I’ve developed a lovely relationship with my mother who has told me so many things about herself and about me that I just never imagined I’d ever hear. She comes to visit me now regularly once a week and we sit and have lovely tea out of a china tea pot and our best china mugs and we bake some scones together (oh  yes I have scones, one a week with home made jam and clotted cream). So very English of us. We sit and crochet together with some old music playing. We’re making a blanket for my daughter, she wanted a rainbow blanket and we have been working on getting it finished. She’s taught me some fab tips and I’m becoming quite the domesticated lady.
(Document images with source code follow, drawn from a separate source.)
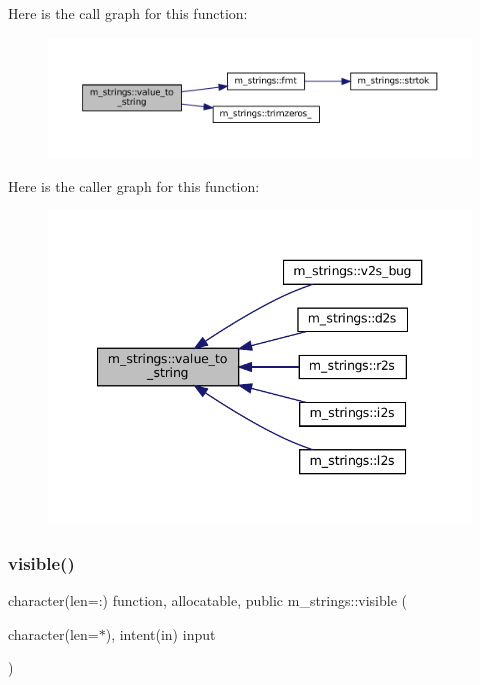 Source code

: Here is the call graph for this function\+:
\nopagebreak
\begin{figure}[H]
\begin{center}
\leavevmode
\includegraphics[width=350pt]{namespacem__strings_a5dcd73626c8909c12f8ea29028927a88_cgraph}
\end{center}
\end{figure}
Here is the caller graph for this function\+:
\nopagebreak
\begin{figure}[H]
\begin{center}
\leavevmode
\includegraphics[width=340pt]{namespacem__strings_a5dcd73626c8909c12f8ea29028927a88_icgraph}
\end{center}
\end{figure}
\mbox{\label{namespacem__strings_a791e24ceb690010fd42a6c1f48311b55}} 
\subsubsection{\texorpdfstring{visible()}{visible()}}
{\footnotesize\ttfamily character(len=\+:) function, allocatable, public m\+\_\+strings\+::visible (\begin{DoxyParamCaption}\item[{character(len=$\ast$), intent(in)}]{input }\end{DoxyParamCaption})}



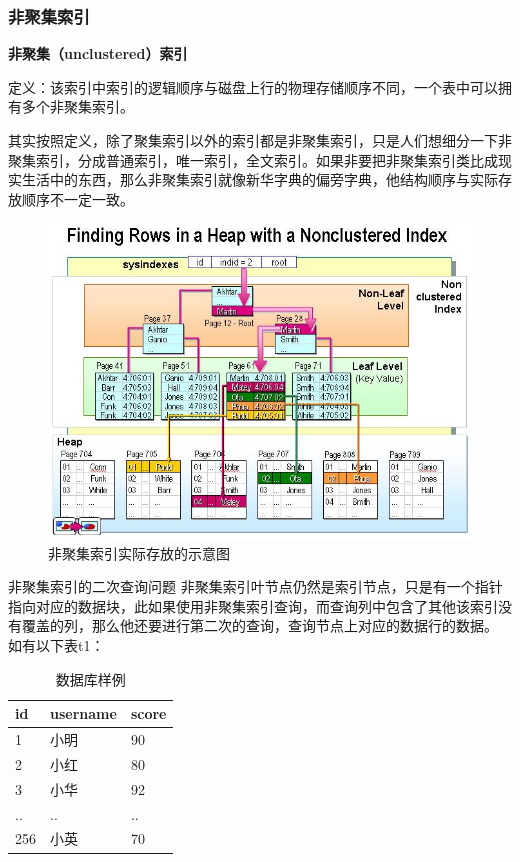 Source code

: \documentclass[UTF8]{ctexart}
\begin{document}
\subsubsection{非聚集索引}

\textbf{非聚集（unclustered）索引}

定义：该索引中索引的逻辑顺序与磁盘上行的物理存储顺序不同，一个表中可以拥有多个非聚集索引。

其实按照定义，除了聚集索引以外的索引都是非聚集索引，只是人们想细分一下非聚集索引，分成普通索引，唯一索引，全文索引。如果非要把非聚集索引类比成现实生活中的东西，那么非聚集索引就像新华字典的偏旁字典，他结构顺序与实际存放顺序不一定一致。

\begin{figure}[htbp]
\centering
\includegraphics[height=1\linewidth,width=1\textwidth]{Figure/index1.png}
\caption{非聚集索引实际存放的示意图}
\end{figure}
非聚集索引的二次查询问题
非聚集索引叶节点仍然是索引节点，只是有一个指针指向对应的数据块，此如果使用非聚集索引查询，而查询列中包含了其他该索引没有覆盖的列，那么他还要进行第二次的查询，查询节点上对应的数据行的数据。
如有以下表t1：
\begin{table}[]
    \caption{数据库样例}
    \vspace{20pt}
    \centering
    \begin{tabular}{p{3cm}p{2.5cm}p{2.5cm}}
        \hline
        id  & username & score\\
        \hline
        1	&小明	&90\\
		2	&小红&	80\\
		3	&小华&	92\\
		..	&..	&..\\
		256	&小英&	70\\
        \hline       
    \end{tabular}
    \label{bs2}
\end{table}
\end{document}
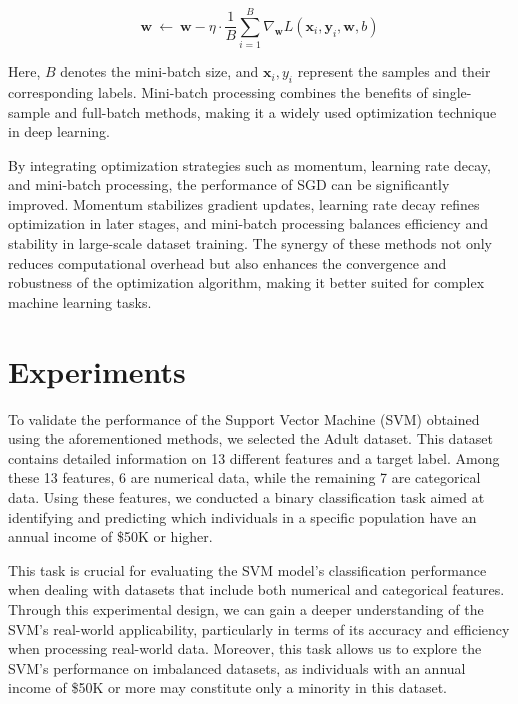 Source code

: \documentclass[a4paper, utf8]{ctexart}
\begin{document}
	\vspace{-.75em}
	\begin{equation}
		\boldsymbol{w} \ \leftarrow \ \boldsymbol{w} - \eta \cdot \frac{1}{B}\sum_{i=1}^{B}\nabla_{\boldsymbol{w}}L(\boldsymbol{x}_i, \boldsymbol{y}_i, \boldsymbol{w}, b)
	\end{equation}

	Here, $B$ denotes the mini-batch size, and $\boldsymbol{x}_i, y_i$ represent the samples and their corresponding labels. Mini-batch processing combines the benefits of single-sample and full-batch methods, making it a widely used optimization technique in deep learning.
	
	\vspace{1em}
	
	By integrating optimization strategies such as momentum, learning rate decay, and mini-batch processing, the performance of SGD can be significantly improved. Momentum stabilizes gradient updates, learning rate decay refines optimization in later stages, and mini-batch processing balances efficiency and stability in large-scale dataset training. The synergy of these methods not only reduces computational overhead but also enhances the convergence and robustness of the optimization algorithm, making it better suited for complex machine learning tasks.
	
	\section{Experiments}
	
	To validate the performance of the Support Vector Machine (SVM) obtained using the aforementioned methods, we selected the Adult dataset. This dataset contains detailed information on 13 different features and a target label. Among these 13 features, 6 are numerical data, while the remaining 7 are categorical data. Using these features, we conducted a binary classification task aimed at identifying and predicting which individuals in a specific population have an annual income of \$50K or higher.
	
	This task is crucial for evaluating the SVM model's classification performance when dealing with datasets that include both numerical and categorical features. Through this experimental design, we can gain a deeper understanding of the SVM's real-world applicability, particularly in terms of its accuracy and efficiency when processing real-world data. Moreover, this task allows us to explore the SVM's performance on imbalanced datasets, as individuals with an annual income of \$50K or more may constitute only a minority in this dataset.
	
\end{document}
We have races to see who can finish that day’s squares the fastest and we talk, She talks to me like she’s never been able to talk to anyone in her life and I feel bad that she’s had over 80 years of never having had a female family member or friend who she could open up to but i’m glad that she has me now, before it was too late. We’re not too dissimilar me and my mother and if you’d said that to me a year ago I’d have been sick, but now I’m happy to be like her and I’m also happy that I am different to her in so many ways. I’m happy that I know she loves my daughter too and I am touched by the simple little heart felt gestures she was making to try to make amends with her. The blanket was a great idea to make her feel that finally she was doing something special and precious because she knows she will have it for always and ever. We’re both happy that I broke the mother/daughter incapacity to show love family trait, I’m glad I am different to her in that way.

Who would have thought it eh? That just losing weight would make such a difference to my life? That it would bring me for the first time since I was a tot into the arms of my mother without it feeling uncomfortable, who’d have thought that it would have given her the relationship with her daughter that she craved so badly and just didn’t know how to make happen? Who’d have thought that a few months on from the start of this journey, two ladies, one old, one middle aged sit side by side, making something for a third lady, still young, with the love they feel for each other and for her being sewn into every stitch? It’s magical, it’s a gift and I’m humbled to have received it.

Nick is sitting on the sofa working on something and he keeps looking up and asking if I’m OK as I sit her sniffling, my heart swelling with joy at the person I’m becoming. Eating to destroy ourselves is not good, it robs us of so much life, not just time, but it makes us fold into a world of self hatred and a world where we don’t trust, we can’t forgive, we become too defensive, we try to control, we try to compensate for our hatred of ourselves by putting up a shield that we just don’t need. I have never felt more vulnerable in my life than I do now and I quite like it.. But you know what? This vulnerability which means that I quite enjoy people taking care of me now means that my senses are open, it’s like my pores have been unblocked and because I am open, good things flood in. I feared without realising for so long that if I opened up bad things would come in and pieces of me which I guarded with my life would flood out but it doesn’t happen like that. If you close yourself down you miss the good things and I’m finding that even now in this modern world there are more good things going on out there than bad and if a bad thing happens well I’ll deal with it and I have people to help me now and I’m feeling good about that.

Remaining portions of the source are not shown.